There are (at least) two types of package managers

September 14, 2021

These days, it seems that everything has a package manager (or package management system). Linux distributions and other Unixes have long had them (Debian apt, Fedora DNF, FreeBSD ports, etc), as do languages; Rust has Cargo, NPM is for node.js, and Perl has the famous CPAN. However, over dealing with a number of them I have come to feel that there are at least two rather different sorts of things being lumped together under the name "package managers". I don't have good names for them, so for this entry I'll call them program managers and module managers.

Program managers are what Linuxes and other Unixes have. Their job is to install programs (or packages more generally) and their dependencies (almost always globally), and keep everything up to date. In general, programs and packages within a single distribution version all depend on the same versions of things; if two programs depend on two different versions of something else, either one program can't be packaged for the distribution or there needs to be a second package of the something else, so both versions can be (globally) installed and used at the same time. While program managers often theoretically allow packages to express relatively complex dependency constraints (eg 'versions X to Y of this other package, except version Z'), this power is rarely used in practice because the entire collection is expected to be coherent.

Module managers are what languages have. Their job is to manage the dependencies of various different pieces of code, automatically determining what versions of additional modules can satisfy all of the constraints of your code, the modules your code uses, and so on (and then fetch, install, and update them). There is no idea of a "distribution version" (and thus no idea of required package versions being the same within one); instead there is a cloud of various versions of various packages, with a complex interlinked network of dependencies and version requirements. Module managers support relatively complex dependency constraints and these constraints are frequently used, partly because modules get updated at any time without promises of retaining backward compatibility in their API.

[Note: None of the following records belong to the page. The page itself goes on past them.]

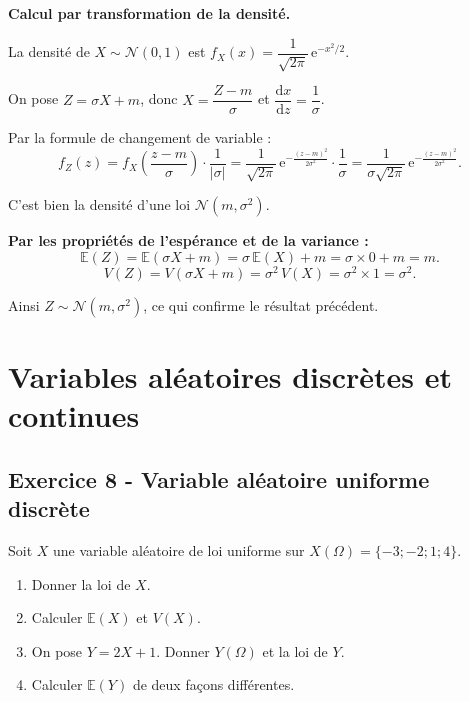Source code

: \documentclass[12pt,a4paper]{article}
\begin{document}
\begin{boitecorrige}
\textbf{Calcul par transformation de la densité.}

La densité de $X \sim \mathcal{N}(0,1)$ est $f_X(x) = \dfrac{1}{\sqrt{2\pi}}\,\mathrm{e}^{-x^2/2}$.

On pose $Z = \sigma X + m$, donc $X = \dfrac{Z-m}{\sigma}$ et $\dfrac{\mathrm{d}x}{\mathrm{d}z} = \dfrac{1}{\sigma}$.

Par la formule de changement de variable :
\[
f_Z(z) = f_X\!\left(\frac{z-m}{\sigma}\right) \cdot \frac{1}{|\sigma|}
= \frac{1}{\sqrt{2\pi}}\,\mathrm{e}^{-\frac{(z-m)^2}{2\sigma^2}} \cdot \frac{1}{\sigma}
= \frac{1}{\sigma\sqrt{2\pi}}\,\mathrm{e}^{-\frac{(z-m)^2}{2\sigma^2}}.
\]

C'est bien la densité d'une loi $\mathcal{N}(m, \sigma^2)$.

\textbf{Par les propriétés de l'espérance et de la variance :}
\[
\mathbb{E}(Z) = \mathbb{E}(\sigma X + m) = \sigma\,\mathbb{E}(X) + m = \sigma \times 0 + m = m.
\]
\[
V(Z) = V(\sigma X + m) = \sigma^2\,V(X) = \sigma^2 \times 1 = \sigma^2.
\]

Ainsi $Z \sim \mathcal{N}(m, \sigma^2)$, ce qui confirme le résultat précédent.
\end{boitecorrige}

\section{Variables aléatoires discrètes et continues}

\subsection*{Exercice 8 - Variable aléatoire uniforme discrète \niveau{\facile}}

\begin{boiteexercice}
Soit $X$ une variable aléatoire de loi uniforme sur $X(\Omega) = \{-3; -2; 1; 4\}$.
\begin{enumerate}
  \item Donner la loi de $X$.
  \item Calculer $\mathbb{E}(X)$ et $V(X)$.
  \item On pose $Y = 2X+1$. Donner $Y(\Omega)$ et la loi de $Y$.
  \item Calculer $\mathbb{E}(Y)$ de deux façons différentes.
\end{enumerate}
\end{boiteexercice}
\end{document}
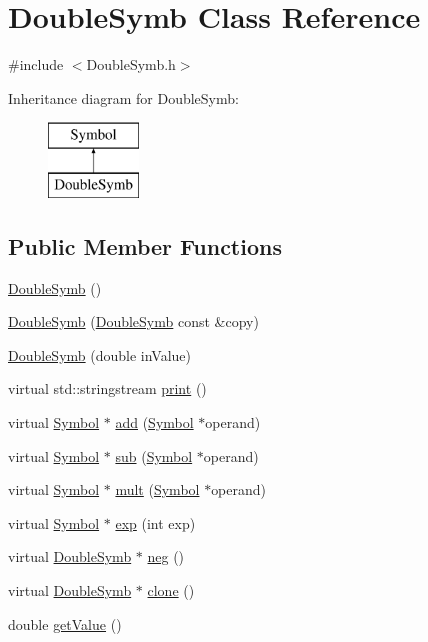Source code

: \hypertarget{class_double_symb}{\section{Double\+Symb Class Reference}
\label{class_double_symb}
}


{\ttfamily \#include $<$Double\+Symb.\+h$>$}

Inheritance diagram for Double\+Symb\+:\begin{figure}[H]
\begin{center}
\leavevmode
\includegraphics[height=2.000000cm]{class_double_symb}
\end{center}
\end{figure}
\subsection*{Public Member Functions}
\begin{DoxyCompactItemize}
\item 
\hyperlink{class_double_symb_aa338df568f038fb85fbdeefe33488ffd}{Double\+Symb} ()
\item 
\hyperlink{class_double_symb_ae7cb2e3ecc7bac207a9dba3ae0886317}{Double\+Symb} (\hyperlink{class_double_symb}{Double\+Symb} const \&copy)
\item 
\hyperlink{class_double_symb_a67806283db4e2c356654ceef7a91afcb}{Double\+Symb} (double in\+Value)
\item 
virtual std\+::stringstream \hyperlink{class_double_symb_a6bb7ecda5dfda94ecb658733eafc2f38}{print} ()
\item 
virtual \hyperlink{class_symbol}{Symbol} $\ast$ \hyperlink{class_double_symb_a1d8cca63cce9963b43030891f1ff5e48}{add} (\hyperlink{class_symbol}{Symbol} $\ast$operand)
\item 
virtual \hyperlink{class_symbol}{Symbol} $\ast$ \hyperlink{class_double_symb_a0c08d8436a47c3d9e96d19aa80a2bab9}{sub} (\hyperlink{class_symbol}{Symbol} $\ast$operand)
\item 
virtual \hyperlink{class_symbol}{Symbol} $\ast$ \hyperlink{class_double_symb_a7b297714a165576a11ab7ba6b8990f0a}{mult} (\hyperlink{class_symbol}{Symbol} $\ast$operand)
\item 
virtual \hyperlink{class_symbol}{Symbol} $\ast$ \hyperlink{class_double_symb_a3b632822ad185fce623724148c914b8c}{exp} (int exp)
\item 
virtual \hyperlink{class_double_symb}{Double\+Symb} $\ast$ \hyperlink{class_double_symb_a36170febbfcd8709841050db05e6415b}{neg} ()
\item 
virtual \hyperlink{class_double_symb}{Double\+Symb} $\ast$ \hyperlink{class_double_symb_a69077ea0fe3ed9eae80e3710e4be84e2}{clone} ()
\item 
double \hyperlink{class_double_symb_a4d28f9c21ace82744a042a02a7b9728c}{get\+Value} ()
\end{DoxyCompactItemize}
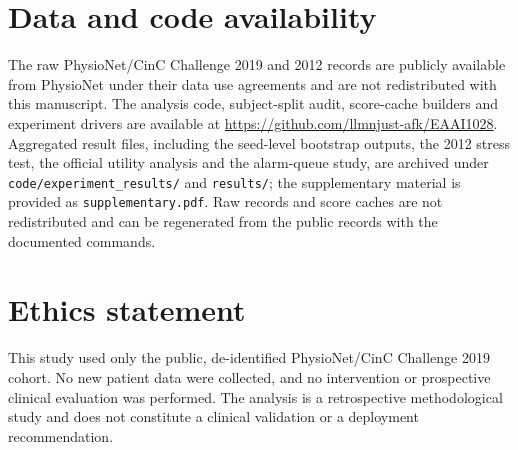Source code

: \section*{Data and code availability}
The raw PhysioNet/CinC Challenge 2019 and 2012 records are publicly available from PhysioNet under their data use agreements and are not redistributed with this manuscript. The analysis code, subject-split audit, score-cache builders and experiment drivers are available at \url{https://github.com/llmnjust-afk/EAAI1028}. Aggregated result files, including the seed-level bootstrap outputs, the 2012 stress test, the official utility analysis and the alarm-queue study, are archived under \texttt{code/experiment\_results/} and \texttt{results/}; the supplementary material is provided as \texttt{supplementary.pdf}. Raw records and score caches are not redistributed and can be regenerated from the public records with the documented commands.

\section*{Ethics statement}
This study used only the public, de-identified PhysioNet/CinC Challenge 2019 cohort. No new patient data were collected, and no intervention or prospective clinical evaluation was performed. The analysis is a retrospective methodological study and does not constitute a clinical validation or a deployment recommendation.
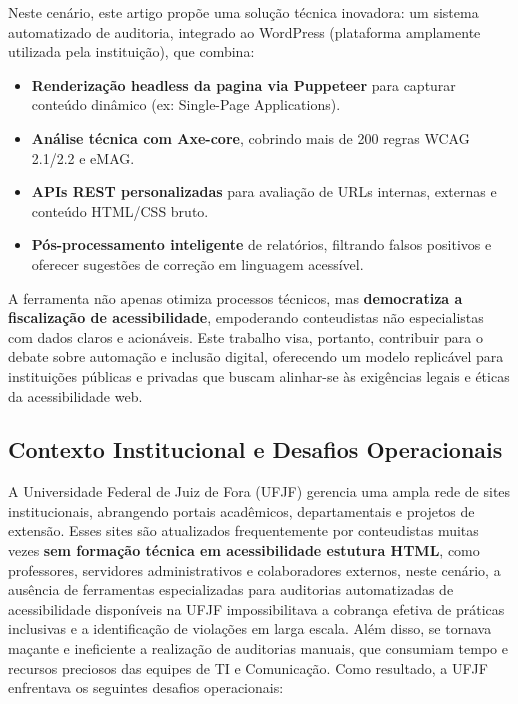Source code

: \documentclass[12pt]{article}
\begin{document}
Neste cenário, este artigo propõe uma solução técnica inovadora: um sistema
automatizado de auditoria, integrado ao WordPress (plataforma amplamente utilizada
pela instituição), que combina:

\begin{itemize}
\item \textbf{Renderização headless da pagina via Puppeteer} para capturar conteúdo
dinâmico (ex: Single-Page Applications).\cite{puppeteer}
\item \textbf{Análise técnica com Axe-core\cite{axecore}}, cobrindo mais de 200 regras WCAG 2.1/2.2 e eMAG.\@
\item \textbf{APIs REST personalizadas} para avaliação de URLs internas, externas e
conteúdo HTML/CSS bruto.
\item \textbf{Pós-processamento inteligente} de relatórios, filtrando falsos
positivos e oferecer sugestões de correção em linguagem acessível.
\end{itemize}

A ferramenta não apenas otimiza processos técnicos, mas \textbf{democratiza a
fiscalização de acessibilidade}, empoderando conteudistas não especialistas com
dados claros e acionáveis. Este trabalho visa, portanto, contribuir para o debate 
sobre automação e inclusão digital, oferecendo um modelo replicável para instituições
públicas e privadas que buscam alinhar-se às exigências legais e éticas da
acessibilidade web.

\subsection{Contexto Institucional e Desafios Operacionais}\label{subsec:contexto}
A Universidade Federal de Juiz de Fora (UFJF) gerencia uma ampla rede de sites
institucionais, abrangendo portais acadêmicos, departamentais e projetos de extensão.
Esses sites são atualizados frequentemente por conteudistas muitas vezes\textbf{ sem formação 
técnica em acessibilidade estutura HTML}, como professores, servidores administrativos e
colaboradores externos, neste cenário, a ausência de ferramentas especializadas para auditorias 
automatizadas de acessibilidade disponíveis na UFJF impossibilitava a cobrança efetiva de
práticas inclusivas e a identificação de violações em larga escala. Além disso, se tornava
maçante e ineficiente a realização de auditorias manuais, que consumiam tempo e recursos
preciosos das equipes de TI e Comunicação. Como resultado, a UFJF enfrentava os seguintes
desafios operacionais: 
\end{document}
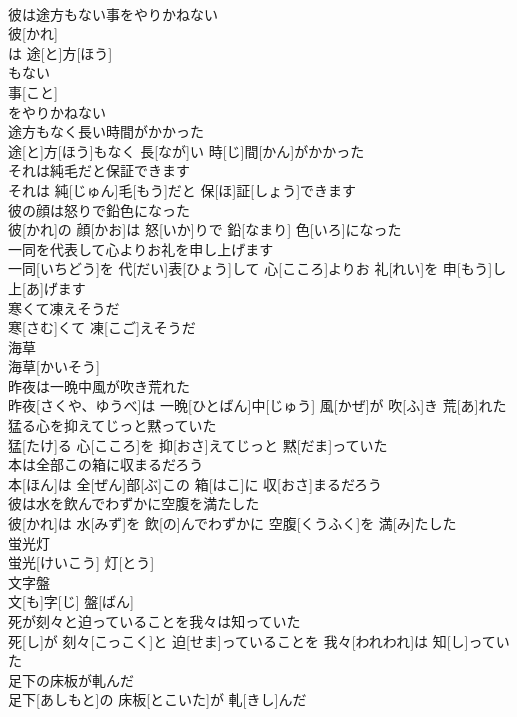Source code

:\documentclass[8pt]{extreport}
\begin{document}
\begin{CJK}{UTF8}{min}
\\	彼は途方もない事をやりかねない	
\\	彼[かれ]
\\	は 途[と]方[ほう]
\\	もない 
\\	事[こと]
\\	をやりかねない
\\	途方もなく長い時間がかかった	
\\	途[と]方[ほう]もなく 長[なが]い 時[じ]間[かん]がかかった
\\	それは純毛だと保証できます	
\\	それは 純[じゅん]毛[もう]だと 保[ほ]証[しょう]できます
\\	彼の顔は怒りで鉛色になった	
\\	彼[かれ]の 顔[かお]は 怒[いか]りで 鉛[なまり] 色[いろ]になった
\\	一同を代表して心よりお礼を申し上げます	
\\	一同[いちどう]を 代[だい]表[ひょう]して 心[こころ]よりお 礼[れい]を 申[もう]し 上[あ]げます
\\	寒くて凍えそうだ	
\\	寒[さむ]くて 凍[こご]えそうだ
\\	海草	
\\	海草[かいそう]
\\	昨夜は一晩中風が吹き荒れた	
\\	昨夜[さくや、ゆうべ]は 一晩[ひとばん]中[じゅう] 風[かぜ]が 吹[ふ]き 荒[あ]れた
\\	猛る心を抑えてじっと黙っていた	
\\	猛[たけ]る 心[こころ]を 抑[おさ]えてじっと 黙[だま]っていた
\\	本は全部この箱に収まるだろう	
\\	本[ほん]は 全[ぜん]部[ぶ]この 箱[はこ]に 収[おさ]まるだろう
\\	彼は水を飲んでわずかに空腹を満たした	
\\	彼[かれ]は 水[みず]を 飲[の]んでわずかに 空腹[くうふく]を 満[み]たした
\\	蛍光灯	
\\	蛍光[けいこう] 灯[とう]
\\	文字盤	
\\	文[も]字[じ] 盤[ばん]
\\	死が刻々と迫っていることを我々は知っていた	
\\	死[し]が 刻々[こっこく]と 迫[せま]っていることを 我々[われわれ]は 知[し]っていた
\\	足下の床板が軋んだ	
\\	足下[あしもと]の 床板[とこいた]が 軋[きし]んだ

\end{CJK}
\end{document}
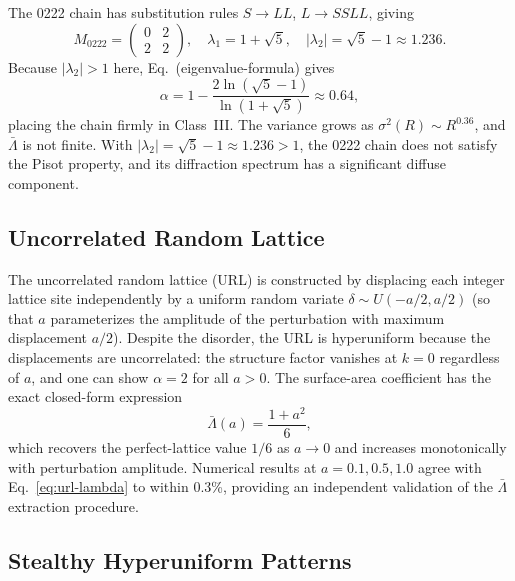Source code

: \documentclass[11pt]{article}
\begin{document}
The 0222 chain has substitution rules $S \to LL$, $L \to SSLL$, giving
\begin{equation}
  M_{0222} = \begin{pmatrix} 0 & 2 \\ 2 & 2 \end{pmatrix},
  \quad \lambda_1 = 1 + \sqrt{5}, \quad |\lambda_2| = \sqrt{5} - 1 \approx 1.236.
  \label{eq:0222-matrix}
\end{equation}
Because $|\lambda_2| > 1$ here, Eq.~(eigenvalue-formula) gives
\begin{equation}
  \alpha = 1 - \frac{2\ln(\sqrt{5}-1)}{\ln(1+\sqrt{5})} \approx 0.64,
  \label{eq:0222-alpha}
\end{equation}
placing the chain firmly in Class~III. The variance grows as $\sigma^2(R) \sim R^{0.36}$,
and $\bar{\Lambda}$ is not finite. With $|\lambda_2| = \sqrt{5}-1 \approx 1.236 > 1$, the
0222 chain does not satisfy the Pisot property, and its diffraction spectrum has a significant
diffuse component.

\subsection{Uncorrelated Random Lattice}
\label{sec:url}

The uncorrelated random lattice (URL) is constructed by displacing each integer lattice
site independently by a uniform random variate $\delta \sim U(-a/2, a/2)$ (so that $a$
parameterizes the amplitude of the perturbation with maximum displacement $a/2$). Despite the disorder,
the URL is hyperuniform because the displacements are uncorrelated: the structure factor
vanishes at $k = 0$ regardless of $a$, and one can show $\alpha = 2$ for all $a > 0$.
The surface-area coefficient has the exact closed-form
expression~\cite{klatt2020perturbed}
\begin{equation}
  \bar{\Lambda}(a) = \frac{1+a^2}{6},
  \label{eq:url-lambda}
\end{equation}
which recovers the perfect-lattice value $1/6$ as $a \to 0$ and increases monotonically
with perturbation amplitude. Numerical results at $a = 0.1, 0.5, 1.0$ agree with
Eq.~\eqref{eq:url-lambda} to within 0.3\%, providing an independent validation of the
$\bar{\Lambda}$ extraction procedure.

\subsection{Stealthy Hyperuniform Patterns}
\label{sec:stealthy}
\end{document}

(Modules may signal API breaks with semantic versioning, but they don't promise not to make them at all. If your code says 'I accept the latest version of module X, whatever it is' and module X releases a new major version with a new API, this is socially acceptable on the part of module X and the result to your code is your fault.)

Module managers can operate in a global mode, but this is not really natural to them. The natural mode for modern module managers is to be applied to an individual top-level entity (your code, a module, a program, etc) to gather its requirements. It's expected that there are many top level entities on the system and not all of them can use the same version of any particular dependency; package version management is per top level entity, not global.

The package repository used by a program manager doesn't necessarily keep older versions of packages around (within a single distribution version), because they're both unnecessary (all other packages use the latest version) and undesirable (they've been superseded by an updated version). The package repository used by a module manager has to keep around essentially all versions of all modules ever published, because someone out there might be requiring that version specifically.

A program manager and its backend is almost always implicitly a closed universe, where the people operating it only consider the needs and dependencies of the packages it contains. If you have your own packages, you're on your own to keep them up to date as the program manager's packages change versions. A module manager and its backend are explicitly an open universe; it's expected that you have your own outside code that requires packages from the module manager in a way that's invisible and unpredictable to the module manager.

(People are often hostile to the local module manager client reporting very much information about what they're using it for to the module system's operators. Many people only want to expose what packages they actually fetch, and even then they may hide this with local caches and other mechanisms.)